**Items from a dataset:**
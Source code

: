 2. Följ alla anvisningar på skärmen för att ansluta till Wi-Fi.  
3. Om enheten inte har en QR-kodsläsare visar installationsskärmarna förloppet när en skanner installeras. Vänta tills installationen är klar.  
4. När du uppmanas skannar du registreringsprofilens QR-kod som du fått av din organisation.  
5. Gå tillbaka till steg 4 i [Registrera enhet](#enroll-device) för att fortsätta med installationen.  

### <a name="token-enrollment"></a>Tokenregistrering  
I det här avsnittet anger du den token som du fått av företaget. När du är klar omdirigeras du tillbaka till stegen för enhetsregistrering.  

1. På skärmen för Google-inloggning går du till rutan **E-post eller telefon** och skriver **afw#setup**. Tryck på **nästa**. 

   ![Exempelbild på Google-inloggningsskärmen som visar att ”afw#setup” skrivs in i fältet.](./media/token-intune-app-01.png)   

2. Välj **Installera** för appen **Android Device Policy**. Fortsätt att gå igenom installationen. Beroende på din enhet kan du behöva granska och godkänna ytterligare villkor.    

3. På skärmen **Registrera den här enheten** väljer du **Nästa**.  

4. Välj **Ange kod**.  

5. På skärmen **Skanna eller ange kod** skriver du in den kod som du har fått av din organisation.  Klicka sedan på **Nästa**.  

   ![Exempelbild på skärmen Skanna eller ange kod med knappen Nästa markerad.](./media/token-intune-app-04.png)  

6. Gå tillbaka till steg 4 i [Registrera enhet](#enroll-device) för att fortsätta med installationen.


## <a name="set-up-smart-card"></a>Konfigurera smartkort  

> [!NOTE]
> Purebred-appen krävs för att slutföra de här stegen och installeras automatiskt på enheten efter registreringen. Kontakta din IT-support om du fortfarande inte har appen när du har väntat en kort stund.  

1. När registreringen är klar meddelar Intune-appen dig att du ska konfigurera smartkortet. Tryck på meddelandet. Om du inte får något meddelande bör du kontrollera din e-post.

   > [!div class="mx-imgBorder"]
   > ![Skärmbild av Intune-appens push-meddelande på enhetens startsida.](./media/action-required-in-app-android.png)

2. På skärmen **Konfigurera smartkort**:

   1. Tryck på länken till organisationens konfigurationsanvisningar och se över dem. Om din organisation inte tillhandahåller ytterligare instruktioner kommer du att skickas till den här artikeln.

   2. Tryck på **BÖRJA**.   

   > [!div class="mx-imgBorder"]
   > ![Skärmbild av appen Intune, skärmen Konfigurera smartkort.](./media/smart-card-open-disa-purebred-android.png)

---

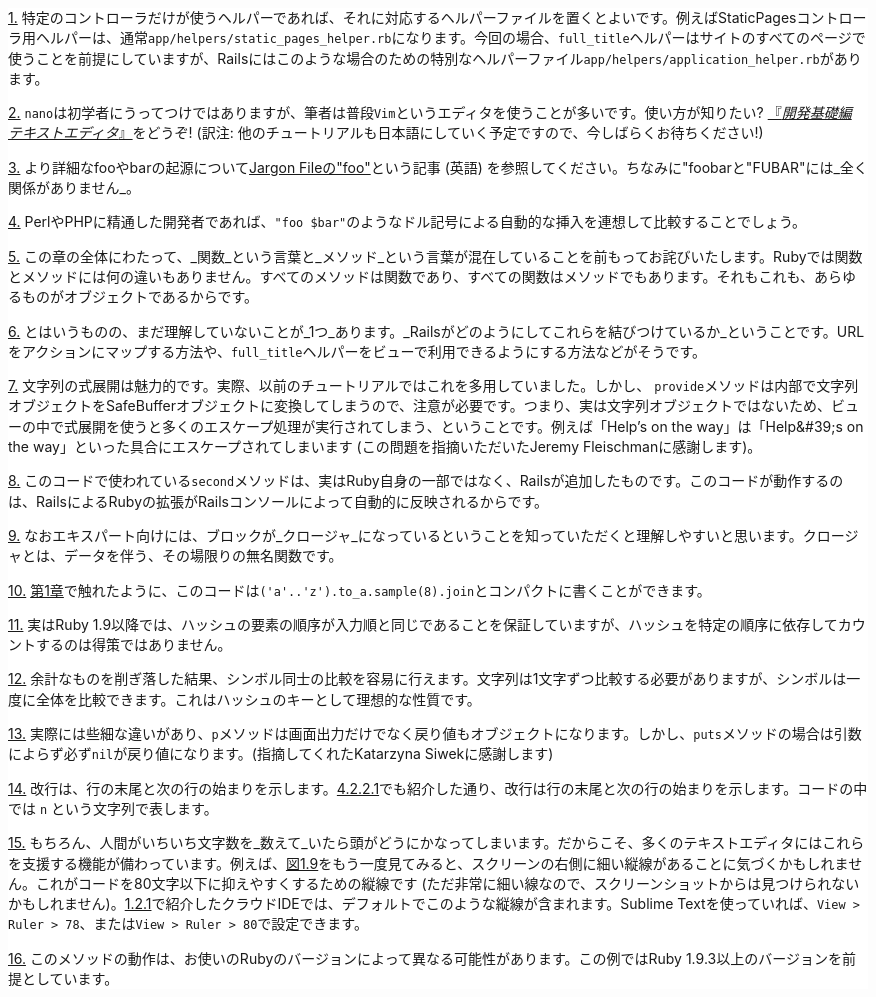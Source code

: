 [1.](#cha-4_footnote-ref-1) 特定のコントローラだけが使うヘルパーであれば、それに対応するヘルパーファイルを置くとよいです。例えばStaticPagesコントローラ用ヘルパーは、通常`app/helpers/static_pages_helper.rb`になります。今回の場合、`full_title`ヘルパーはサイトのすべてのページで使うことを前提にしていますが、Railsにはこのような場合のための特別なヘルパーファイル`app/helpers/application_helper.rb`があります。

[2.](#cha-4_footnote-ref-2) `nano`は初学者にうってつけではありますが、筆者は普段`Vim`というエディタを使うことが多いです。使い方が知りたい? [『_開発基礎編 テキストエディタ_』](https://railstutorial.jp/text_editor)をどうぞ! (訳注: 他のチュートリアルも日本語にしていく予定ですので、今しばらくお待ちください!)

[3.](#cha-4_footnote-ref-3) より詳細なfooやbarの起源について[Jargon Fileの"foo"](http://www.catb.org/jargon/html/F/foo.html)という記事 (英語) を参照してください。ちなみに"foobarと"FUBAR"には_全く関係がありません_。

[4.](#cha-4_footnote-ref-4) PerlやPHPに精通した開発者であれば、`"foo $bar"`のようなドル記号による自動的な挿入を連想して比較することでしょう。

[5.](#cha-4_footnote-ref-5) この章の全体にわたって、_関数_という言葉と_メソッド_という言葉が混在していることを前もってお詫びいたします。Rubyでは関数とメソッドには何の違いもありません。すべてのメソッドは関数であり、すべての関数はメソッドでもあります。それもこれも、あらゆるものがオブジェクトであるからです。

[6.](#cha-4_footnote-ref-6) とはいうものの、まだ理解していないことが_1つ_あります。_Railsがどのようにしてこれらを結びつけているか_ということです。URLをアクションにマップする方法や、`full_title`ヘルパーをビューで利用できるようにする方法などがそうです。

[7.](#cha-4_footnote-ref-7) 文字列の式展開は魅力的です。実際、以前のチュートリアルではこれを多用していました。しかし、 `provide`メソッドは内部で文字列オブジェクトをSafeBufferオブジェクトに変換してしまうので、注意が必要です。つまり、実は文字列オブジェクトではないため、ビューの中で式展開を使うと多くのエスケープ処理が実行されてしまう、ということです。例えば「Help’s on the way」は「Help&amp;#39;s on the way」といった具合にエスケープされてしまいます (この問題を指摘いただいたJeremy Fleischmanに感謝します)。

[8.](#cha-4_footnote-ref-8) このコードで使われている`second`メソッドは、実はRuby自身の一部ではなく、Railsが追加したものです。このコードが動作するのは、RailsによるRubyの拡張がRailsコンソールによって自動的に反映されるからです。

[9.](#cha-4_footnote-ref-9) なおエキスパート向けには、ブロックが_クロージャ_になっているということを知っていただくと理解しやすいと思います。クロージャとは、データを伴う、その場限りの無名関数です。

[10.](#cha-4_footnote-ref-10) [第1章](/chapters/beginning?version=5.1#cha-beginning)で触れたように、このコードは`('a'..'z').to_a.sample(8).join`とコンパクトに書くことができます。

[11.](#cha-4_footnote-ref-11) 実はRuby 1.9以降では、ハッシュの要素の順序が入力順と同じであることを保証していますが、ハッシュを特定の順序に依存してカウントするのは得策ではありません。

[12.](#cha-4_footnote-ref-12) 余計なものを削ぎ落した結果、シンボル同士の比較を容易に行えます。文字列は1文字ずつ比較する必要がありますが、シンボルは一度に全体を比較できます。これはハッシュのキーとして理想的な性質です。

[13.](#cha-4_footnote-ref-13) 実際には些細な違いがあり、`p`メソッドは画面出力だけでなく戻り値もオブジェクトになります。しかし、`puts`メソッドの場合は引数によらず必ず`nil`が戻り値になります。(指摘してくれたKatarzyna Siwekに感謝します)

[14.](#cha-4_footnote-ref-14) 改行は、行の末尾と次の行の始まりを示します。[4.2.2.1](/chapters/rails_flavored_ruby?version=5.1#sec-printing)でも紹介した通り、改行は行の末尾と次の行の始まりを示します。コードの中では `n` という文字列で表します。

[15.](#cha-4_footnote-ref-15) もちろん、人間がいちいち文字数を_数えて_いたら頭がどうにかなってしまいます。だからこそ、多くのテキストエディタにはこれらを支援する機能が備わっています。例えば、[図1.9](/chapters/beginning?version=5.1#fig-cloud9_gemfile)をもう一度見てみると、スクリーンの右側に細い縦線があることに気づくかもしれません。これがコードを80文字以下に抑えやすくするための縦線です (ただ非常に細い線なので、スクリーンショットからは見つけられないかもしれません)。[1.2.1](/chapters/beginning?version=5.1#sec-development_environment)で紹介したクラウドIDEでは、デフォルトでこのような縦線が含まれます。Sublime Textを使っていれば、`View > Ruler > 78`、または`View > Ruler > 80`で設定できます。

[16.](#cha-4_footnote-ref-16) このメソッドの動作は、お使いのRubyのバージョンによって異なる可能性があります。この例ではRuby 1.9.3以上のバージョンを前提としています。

**What this task involves:** Each line that holds the string "card" is to be copied from the entries above.

**Answer below:**
## <a name="set-up-smart-card"></a>Konfigurera smartkort  
   > ![Skärmbild av appen Intune, skärmen Konfigurera smartkort.](./media/smart-card-open-disa-purebred-android.png)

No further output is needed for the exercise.